> EXERCISE: From the entries below, copy each line in which the word "post" occurs.

> Dataset entries:
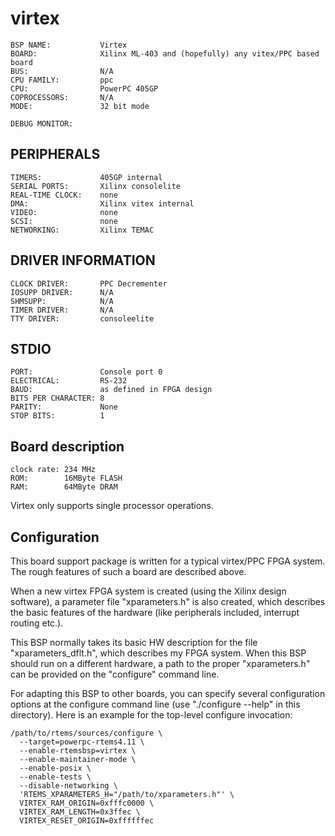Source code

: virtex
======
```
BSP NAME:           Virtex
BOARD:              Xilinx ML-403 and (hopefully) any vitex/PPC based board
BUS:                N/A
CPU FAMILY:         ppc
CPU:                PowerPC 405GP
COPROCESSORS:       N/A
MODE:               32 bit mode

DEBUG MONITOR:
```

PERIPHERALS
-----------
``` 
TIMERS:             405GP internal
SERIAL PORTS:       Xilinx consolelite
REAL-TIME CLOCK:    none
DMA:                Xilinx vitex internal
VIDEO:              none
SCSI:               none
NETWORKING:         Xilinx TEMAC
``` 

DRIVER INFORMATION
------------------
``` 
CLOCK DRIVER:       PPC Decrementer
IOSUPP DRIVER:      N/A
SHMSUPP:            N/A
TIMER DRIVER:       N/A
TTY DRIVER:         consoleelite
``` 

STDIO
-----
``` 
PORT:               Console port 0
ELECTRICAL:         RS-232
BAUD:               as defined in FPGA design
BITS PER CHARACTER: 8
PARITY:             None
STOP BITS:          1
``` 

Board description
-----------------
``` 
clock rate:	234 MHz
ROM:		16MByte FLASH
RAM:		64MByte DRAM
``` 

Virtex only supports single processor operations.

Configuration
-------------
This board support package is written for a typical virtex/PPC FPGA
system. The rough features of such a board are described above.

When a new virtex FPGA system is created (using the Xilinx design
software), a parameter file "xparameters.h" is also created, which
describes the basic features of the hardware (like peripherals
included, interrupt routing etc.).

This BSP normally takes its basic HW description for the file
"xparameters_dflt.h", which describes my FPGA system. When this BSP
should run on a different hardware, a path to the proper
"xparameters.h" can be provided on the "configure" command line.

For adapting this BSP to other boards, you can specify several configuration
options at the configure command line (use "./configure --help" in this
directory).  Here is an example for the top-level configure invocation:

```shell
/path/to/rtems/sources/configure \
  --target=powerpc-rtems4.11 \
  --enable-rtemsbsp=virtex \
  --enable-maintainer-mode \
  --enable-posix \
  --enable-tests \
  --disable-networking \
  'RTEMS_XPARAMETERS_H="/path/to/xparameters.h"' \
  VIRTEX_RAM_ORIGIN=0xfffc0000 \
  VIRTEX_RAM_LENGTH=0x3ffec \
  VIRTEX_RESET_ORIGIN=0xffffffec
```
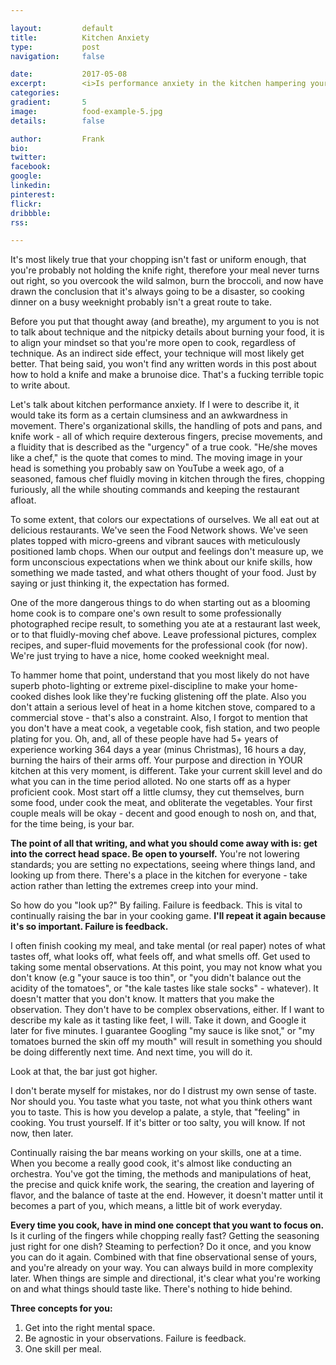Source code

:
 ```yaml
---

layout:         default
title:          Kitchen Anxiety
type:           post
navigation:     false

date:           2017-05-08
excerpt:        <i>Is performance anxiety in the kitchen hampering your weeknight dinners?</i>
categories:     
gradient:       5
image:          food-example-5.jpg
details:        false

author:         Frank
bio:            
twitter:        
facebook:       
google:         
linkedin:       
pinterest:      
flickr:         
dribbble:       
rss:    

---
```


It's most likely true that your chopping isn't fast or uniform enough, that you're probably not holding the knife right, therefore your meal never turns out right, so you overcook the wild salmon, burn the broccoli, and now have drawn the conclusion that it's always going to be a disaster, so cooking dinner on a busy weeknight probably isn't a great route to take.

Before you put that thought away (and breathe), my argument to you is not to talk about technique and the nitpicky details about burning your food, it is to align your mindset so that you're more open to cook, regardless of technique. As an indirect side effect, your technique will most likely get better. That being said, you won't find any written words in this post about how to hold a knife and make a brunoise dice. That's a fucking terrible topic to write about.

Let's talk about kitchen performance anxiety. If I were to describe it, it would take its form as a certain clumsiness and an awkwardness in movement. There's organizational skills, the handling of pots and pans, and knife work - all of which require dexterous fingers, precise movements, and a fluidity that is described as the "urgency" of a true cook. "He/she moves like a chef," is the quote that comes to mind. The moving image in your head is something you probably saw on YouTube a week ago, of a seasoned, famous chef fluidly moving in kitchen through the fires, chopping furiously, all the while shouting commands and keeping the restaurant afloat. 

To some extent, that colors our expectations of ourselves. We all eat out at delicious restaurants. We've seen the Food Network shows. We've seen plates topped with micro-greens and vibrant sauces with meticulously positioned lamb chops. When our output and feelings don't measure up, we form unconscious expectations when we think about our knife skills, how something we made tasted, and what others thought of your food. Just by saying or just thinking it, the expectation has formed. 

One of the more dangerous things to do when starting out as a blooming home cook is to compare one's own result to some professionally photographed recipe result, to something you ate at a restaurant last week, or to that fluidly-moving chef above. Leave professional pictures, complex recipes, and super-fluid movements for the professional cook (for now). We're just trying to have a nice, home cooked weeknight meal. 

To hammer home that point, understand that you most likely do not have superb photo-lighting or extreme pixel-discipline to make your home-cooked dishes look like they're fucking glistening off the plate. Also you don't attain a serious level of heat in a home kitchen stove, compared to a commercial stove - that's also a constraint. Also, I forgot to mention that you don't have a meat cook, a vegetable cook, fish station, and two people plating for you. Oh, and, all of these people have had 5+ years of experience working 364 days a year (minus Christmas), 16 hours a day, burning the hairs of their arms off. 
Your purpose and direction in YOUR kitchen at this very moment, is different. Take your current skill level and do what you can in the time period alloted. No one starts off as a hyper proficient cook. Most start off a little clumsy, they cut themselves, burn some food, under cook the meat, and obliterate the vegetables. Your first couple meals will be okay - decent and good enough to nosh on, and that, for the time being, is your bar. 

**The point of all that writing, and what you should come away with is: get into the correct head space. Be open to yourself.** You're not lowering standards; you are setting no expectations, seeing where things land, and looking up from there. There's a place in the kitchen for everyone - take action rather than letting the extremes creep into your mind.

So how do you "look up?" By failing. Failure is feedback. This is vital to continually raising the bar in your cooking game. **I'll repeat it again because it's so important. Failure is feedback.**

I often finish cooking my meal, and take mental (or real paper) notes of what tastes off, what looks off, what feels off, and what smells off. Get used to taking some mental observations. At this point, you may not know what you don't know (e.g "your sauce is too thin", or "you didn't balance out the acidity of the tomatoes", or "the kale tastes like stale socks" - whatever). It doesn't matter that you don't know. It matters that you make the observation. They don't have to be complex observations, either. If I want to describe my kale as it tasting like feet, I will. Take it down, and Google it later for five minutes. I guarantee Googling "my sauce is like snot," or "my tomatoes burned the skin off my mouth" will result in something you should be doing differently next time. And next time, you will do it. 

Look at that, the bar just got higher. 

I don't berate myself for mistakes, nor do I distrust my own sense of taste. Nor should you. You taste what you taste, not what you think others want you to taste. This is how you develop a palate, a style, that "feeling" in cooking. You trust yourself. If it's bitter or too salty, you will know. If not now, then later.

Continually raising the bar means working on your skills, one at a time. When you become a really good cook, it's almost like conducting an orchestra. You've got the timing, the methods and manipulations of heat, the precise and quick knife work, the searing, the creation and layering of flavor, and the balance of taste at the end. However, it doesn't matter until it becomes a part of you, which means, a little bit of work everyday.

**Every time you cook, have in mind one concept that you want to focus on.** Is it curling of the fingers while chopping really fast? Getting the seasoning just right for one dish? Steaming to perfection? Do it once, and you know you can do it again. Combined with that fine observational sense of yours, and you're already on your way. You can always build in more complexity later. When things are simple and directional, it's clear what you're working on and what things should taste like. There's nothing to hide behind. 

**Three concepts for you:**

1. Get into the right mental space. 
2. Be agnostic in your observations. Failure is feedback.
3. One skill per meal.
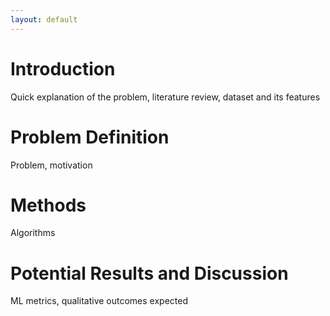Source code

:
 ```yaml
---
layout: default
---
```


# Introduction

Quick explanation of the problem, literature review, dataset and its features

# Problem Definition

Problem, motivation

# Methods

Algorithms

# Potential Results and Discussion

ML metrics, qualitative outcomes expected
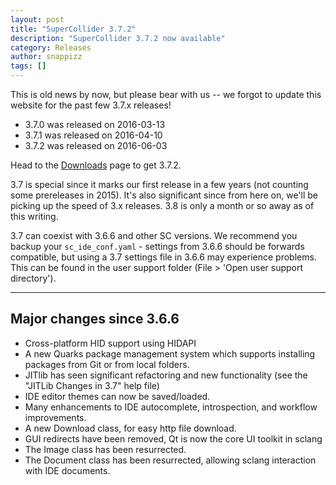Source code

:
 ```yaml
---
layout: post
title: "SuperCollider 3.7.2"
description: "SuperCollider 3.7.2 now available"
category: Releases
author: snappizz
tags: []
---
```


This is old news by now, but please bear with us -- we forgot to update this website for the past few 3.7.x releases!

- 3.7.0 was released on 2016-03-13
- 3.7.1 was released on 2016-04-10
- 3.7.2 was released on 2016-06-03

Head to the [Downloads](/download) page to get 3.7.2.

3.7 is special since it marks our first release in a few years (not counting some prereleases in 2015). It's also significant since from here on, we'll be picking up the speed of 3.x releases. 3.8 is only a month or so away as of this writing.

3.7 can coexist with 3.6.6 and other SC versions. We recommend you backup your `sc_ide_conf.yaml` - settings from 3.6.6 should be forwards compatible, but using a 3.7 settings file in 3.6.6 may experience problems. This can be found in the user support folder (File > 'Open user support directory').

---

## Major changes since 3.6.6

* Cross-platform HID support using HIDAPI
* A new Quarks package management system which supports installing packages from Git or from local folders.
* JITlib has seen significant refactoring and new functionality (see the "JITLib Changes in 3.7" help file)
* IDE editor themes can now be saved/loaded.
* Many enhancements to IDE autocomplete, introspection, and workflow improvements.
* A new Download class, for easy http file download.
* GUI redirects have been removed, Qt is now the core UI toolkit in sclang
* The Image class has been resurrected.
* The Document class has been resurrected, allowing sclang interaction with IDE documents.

> REPLY:
type:           post
Before you put that thought away (and breathe), my argument to you is not to talk about technique and the nitpicky details about burning your food, it is to align your mindset so that you're more open to cook, regardless of technique. As an indirect side effect, your technique will most likely get better. That being said, you won't find any written words in this post about how to hold a knife and make a brunoise dice. That's a fucking terrible topic to write about.
layout: post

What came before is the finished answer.